= Hermann Wilbrand =

German ophthalmologist (1851–1935)

Hermann Wilbrand (22 May 1851 - 17 September 1935) was a German ophthalmologist born in Giessen.

Wilbrand was born in Giessen, Germany to Albertine Knapp and Franz Joseph Julius Wilbrand, a forensic physician. His older brother Julius Wilbrand was a chemist who discovered TNT and his grandfather was physician.

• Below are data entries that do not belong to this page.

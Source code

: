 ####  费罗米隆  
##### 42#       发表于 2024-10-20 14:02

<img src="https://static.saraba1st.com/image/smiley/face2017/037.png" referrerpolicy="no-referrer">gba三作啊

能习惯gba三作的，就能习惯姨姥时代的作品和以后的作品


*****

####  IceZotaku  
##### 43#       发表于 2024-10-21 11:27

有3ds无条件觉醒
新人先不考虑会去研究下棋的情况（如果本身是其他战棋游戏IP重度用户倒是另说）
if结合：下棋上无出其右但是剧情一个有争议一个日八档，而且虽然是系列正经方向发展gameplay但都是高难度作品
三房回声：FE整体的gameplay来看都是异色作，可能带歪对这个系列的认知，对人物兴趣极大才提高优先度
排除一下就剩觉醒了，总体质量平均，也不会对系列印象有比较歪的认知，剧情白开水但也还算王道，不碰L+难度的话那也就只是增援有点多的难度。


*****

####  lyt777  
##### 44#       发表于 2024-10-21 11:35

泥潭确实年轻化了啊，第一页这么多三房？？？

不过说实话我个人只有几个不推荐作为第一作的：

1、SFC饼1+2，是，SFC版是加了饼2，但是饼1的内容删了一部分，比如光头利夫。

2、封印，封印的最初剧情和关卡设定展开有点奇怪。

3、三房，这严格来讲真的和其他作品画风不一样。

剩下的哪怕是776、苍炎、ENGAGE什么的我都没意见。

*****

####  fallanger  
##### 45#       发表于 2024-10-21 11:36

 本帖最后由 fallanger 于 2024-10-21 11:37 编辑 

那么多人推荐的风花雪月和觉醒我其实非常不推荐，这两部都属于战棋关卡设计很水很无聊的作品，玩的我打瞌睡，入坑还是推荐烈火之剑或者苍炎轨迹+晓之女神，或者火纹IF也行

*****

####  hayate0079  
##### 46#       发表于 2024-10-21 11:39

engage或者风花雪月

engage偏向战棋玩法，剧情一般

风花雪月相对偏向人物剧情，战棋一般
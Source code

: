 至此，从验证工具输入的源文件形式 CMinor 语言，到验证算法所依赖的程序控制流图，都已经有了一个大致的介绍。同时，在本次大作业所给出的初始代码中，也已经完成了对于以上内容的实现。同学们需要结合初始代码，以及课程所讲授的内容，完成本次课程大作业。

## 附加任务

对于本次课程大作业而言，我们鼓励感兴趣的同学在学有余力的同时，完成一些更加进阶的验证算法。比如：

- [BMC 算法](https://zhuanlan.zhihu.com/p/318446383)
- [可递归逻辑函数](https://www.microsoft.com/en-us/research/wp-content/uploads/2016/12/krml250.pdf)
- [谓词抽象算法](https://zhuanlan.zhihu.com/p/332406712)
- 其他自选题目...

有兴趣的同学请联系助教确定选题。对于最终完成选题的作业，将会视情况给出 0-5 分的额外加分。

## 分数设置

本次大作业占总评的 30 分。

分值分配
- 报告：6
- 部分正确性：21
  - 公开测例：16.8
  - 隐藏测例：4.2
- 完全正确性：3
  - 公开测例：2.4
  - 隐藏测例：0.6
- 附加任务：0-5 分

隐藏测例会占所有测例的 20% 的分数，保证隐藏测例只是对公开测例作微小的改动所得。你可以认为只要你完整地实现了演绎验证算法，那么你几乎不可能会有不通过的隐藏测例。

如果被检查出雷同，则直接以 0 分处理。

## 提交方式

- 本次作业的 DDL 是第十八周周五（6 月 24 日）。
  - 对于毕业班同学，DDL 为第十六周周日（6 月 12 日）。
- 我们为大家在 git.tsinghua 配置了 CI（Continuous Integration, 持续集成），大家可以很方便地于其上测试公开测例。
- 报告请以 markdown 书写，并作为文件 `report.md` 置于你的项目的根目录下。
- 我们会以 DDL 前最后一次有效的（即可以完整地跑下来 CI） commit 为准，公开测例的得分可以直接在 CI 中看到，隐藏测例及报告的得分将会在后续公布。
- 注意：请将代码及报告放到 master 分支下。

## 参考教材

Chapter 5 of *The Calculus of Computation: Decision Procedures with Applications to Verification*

In 1875, he earned his doctorate at the University of Strassburg, and afterwards was an assistant to Ludwig Laqueur (1839-1909) at Strassburg and to Carl Friedrich Richard Förster (1825-1902) at Breslau. Later he moved to Hamburg, where he became head of the department of ophthalmology at Allgemeines Hospital in 1905.

Wilbrand specialized in the field of neuro-ophthalmology and carried out extensive research involving the pathology and physiology of the eye. He demonstrated that homonymous hemianopsia was caused by lesions in the occipital lobe and optic radiation as well as the optic tract.

== Associated eponyms ==
- Wilbrand's knee: A group of extramacular ganglion cell axons that extend forward into the posterior optic nerve.
- Charcot-Wilbrand syndrome: Syndrome involving visual agnosia and the inability to re-visualize images. Condition due to occlusion of the posterior cerebral artery of the dominant hemisphere. Named with French neurologist Jean-Martin Charcot (1825-1893).

== Written works ==
- Die hemianopischen Gesichtsfeldformen und das optische Wahrnehmungscentrum. Wiesbaden, 1890.
- Über Sehstörungen bei funktionellen Nervenleiden. with Alfred Saenger (1860-1921) Leipzig, 1892.
- Die Erhohlungsausdehnung des Gesichtsfeldes. Wiesbaden, (1896).
- Über die Augenerkrankungen in der Frühperiode der Syphilis. with Staelin. Hamburg and Leipzig, 1897.
- Die Neurologie des Auges: ein Handbuch für Nerven- und Augenärtze. (with Alfred Saenger; 9 volumes). Wiesbaden, 1900-1922.
- Die Theorie des Sehens. with Carl Behr (1876-1943) (supplementary volume, 1927), Wiesbaden, 1913.
- Der Faservelauf durch das Chiasma und die intrakraniellen Sehnerven. Berlin, 1929.